> SUPPLIED MATERIAL

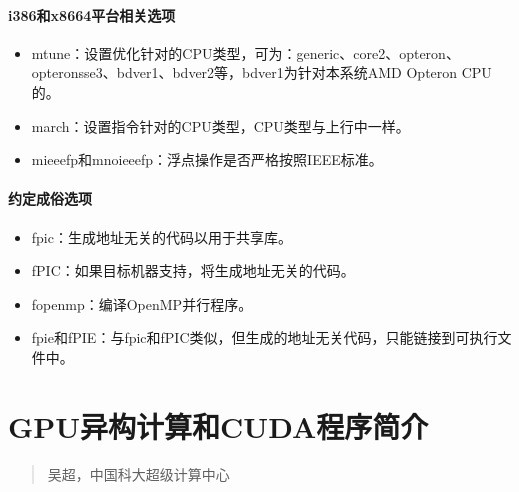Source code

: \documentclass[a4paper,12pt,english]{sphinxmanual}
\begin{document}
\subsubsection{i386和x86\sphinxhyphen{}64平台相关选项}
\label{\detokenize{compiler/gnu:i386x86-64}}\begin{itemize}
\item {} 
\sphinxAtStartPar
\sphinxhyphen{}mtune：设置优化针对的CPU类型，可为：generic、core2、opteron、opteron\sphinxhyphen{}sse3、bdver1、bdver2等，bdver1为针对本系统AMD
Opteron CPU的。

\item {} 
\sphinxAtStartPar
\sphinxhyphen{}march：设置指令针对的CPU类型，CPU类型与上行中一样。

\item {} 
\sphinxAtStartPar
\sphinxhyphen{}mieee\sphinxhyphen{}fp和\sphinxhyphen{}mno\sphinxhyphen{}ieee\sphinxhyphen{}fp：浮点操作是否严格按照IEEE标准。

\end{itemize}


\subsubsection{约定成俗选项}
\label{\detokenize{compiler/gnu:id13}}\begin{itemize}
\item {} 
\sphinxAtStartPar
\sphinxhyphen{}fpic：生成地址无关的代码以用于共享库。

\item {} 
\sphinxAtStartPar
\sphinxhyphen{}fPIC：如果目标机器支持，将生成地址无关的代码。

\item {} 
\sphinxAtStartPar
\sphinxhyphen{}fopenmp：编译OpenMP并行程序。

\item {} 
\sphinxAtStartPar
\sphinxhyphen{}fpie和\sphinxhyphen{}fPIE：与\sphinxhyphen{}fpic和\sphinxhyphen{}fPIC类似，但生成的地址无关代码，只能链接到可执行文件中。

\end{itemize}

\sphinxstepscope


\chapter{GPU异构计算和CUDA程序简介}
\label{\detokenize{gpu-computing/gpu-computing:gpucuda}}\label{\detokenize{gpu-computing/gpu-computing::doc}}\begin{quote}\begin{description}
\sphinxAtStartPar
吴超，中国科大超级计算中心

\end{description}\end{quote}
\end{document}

> EXERCISE
Copy each line above that has the word "itemize".

> TASK SOLUTION
\label{\detokenize{compiler/gnu:i386x86-64}}\begin{itemize}
\end{itemize}
\label{\detokenize{compiler/gnu:id13}}\begin{itemize}
\end{itemize}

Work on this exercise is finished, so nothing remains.